Monitor system performance during the installation process
During the installation process, Watson Studio Local automatically runs a monitoring tool in the background to collect system performance statistics on every node in the cluster. The monitoring tool automatically terminates once the installation has either succeeded or failed. All data is written to a monitor_results.csv file located in the installation directory on each node. The tool also generates graphs in each installation directory, for example, cpu.png and memory_buff.png, to visualize monitoring results so that users can detect any performance issues from the images.
root 3393 0.0 0.0 18052 1560 ? S 11:20 0:00 bash -c monitor_install '/wdp' '/wdp/AnsiblePlaybooks/hosts' '--become --become-method=sudo' '7200'
./dpctl monitor --config=wdp.conf
The monitor_results.csv file contains the following output:
- Output from the vmstat command, used to monitor and collect virtual memory stats including memory, swap, system and CPU information.
- Output from the iostat command, used to collect input and output statistics for both the installation and the data paths.
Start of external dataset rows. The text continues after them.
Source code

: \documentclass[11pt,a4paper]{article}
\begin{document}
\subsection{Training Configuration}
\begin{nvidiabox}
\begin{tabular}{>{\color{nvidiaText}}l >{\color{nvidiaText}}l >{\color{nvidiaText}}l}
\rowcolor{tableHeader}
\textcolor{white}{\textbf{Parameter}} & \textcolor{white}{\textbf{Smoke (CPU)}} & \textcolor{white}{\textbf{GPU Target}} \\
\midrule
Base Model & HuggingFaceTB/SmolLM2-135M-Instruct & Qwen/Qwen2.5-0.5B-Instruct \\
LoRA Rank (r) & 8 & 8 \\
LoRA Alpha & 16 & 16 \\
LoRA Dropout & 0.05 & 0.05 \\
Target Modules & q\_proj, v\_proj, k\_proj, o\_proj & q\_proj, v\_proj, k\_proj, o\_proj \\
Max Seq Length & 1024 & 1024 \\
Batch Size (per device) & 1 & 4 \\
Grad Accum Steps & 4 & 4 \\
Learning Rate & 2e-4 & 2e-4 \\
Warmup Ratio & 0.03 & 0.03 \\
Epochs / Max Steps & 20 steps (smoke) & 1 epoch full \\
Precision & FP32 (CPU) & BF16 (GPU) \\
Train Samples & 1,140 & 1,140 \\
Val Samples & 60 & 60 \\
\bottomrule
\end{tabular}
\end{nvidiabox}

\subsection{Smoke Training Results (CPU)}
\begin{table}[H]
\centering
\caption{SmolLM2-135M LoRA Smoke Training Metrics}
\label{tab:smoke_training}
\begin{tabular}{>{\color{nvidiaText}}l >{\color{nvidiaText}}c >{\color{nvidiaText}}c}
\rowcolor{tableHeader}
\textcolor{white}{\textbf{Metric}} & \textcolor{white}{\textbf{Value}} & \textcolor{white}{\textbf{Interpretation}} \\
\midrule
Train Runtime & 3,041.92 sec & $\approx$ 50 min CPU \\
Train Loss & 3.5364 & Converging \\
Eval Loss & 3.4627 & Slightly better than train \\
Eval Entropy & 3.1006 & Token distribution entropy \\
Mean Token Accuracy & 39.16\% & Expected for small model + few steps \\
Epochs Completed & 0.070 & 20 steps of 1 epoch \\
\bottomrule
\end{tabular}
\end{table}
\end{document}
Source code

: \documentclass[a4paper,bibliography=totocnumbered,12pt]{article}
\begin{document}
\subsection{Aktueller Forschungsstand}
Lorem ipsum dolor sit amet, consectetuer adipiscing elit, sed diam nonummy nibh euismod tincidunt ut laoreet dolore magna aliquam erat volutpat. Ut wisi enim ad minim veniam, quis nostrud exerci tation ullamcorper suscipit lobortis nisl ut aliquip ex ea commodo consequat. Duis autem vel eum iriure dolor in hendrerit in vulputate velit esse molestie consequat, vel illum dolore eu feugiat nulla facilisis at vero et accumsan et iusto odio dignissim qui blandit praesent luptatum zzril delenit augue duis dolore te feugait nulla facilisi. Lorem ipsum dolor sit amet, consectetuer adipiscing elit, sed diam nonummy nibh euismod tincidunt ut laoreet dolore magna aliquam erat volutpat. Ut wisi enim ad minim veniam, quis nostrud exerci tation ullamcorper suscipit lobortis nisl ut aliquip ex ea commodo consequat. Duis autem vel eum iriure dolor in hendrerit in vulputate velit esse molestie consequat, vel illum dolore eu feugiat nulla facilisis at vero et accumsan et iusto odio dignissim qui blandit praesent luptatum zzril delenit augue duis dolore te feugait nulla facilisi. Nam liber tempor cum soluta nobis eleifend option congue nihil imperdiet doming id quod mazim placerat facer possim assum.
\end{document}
- Output from the sar command, used to collect network interface information.
Validate the following requirements to prevent an installation failure:
- Ensure that all servers can ping each other by hostname.
- Ensure that a default gateway is set on each server (by using the command route).
- If you used the SSH key installation, ensure that you can SSH without a password from the node you are installing from to the other nodes in the cluster.
- Ensure that the required partitions show, and that the partitions have sufficient space on them.
- Ensure that the proxy IP is used and cannot be pinged, and is not associated with any other system.
- Ensure that SELinux is set correctly on each node to either permissive or enforcing, for example, by using the sestatus command to check status on each node.
- Ensure that time syncing is working and set up on each node, for example, use ntpq
-p for NAP and use chronic tracking for chrony. If the nodes are
not synced, the pre-validation script displays the following
===== NTP configuration summary ===== 172.16.209.60 is synced to NTP server 126.96.36.199, 172.16.209.61 NTP is not synced 172.16.209.62 NTP is not synced =====================================
Ensure that firewalld and iptables are not running or enabled.
(systemctl status `firewalld`, systemctl status `iptables`).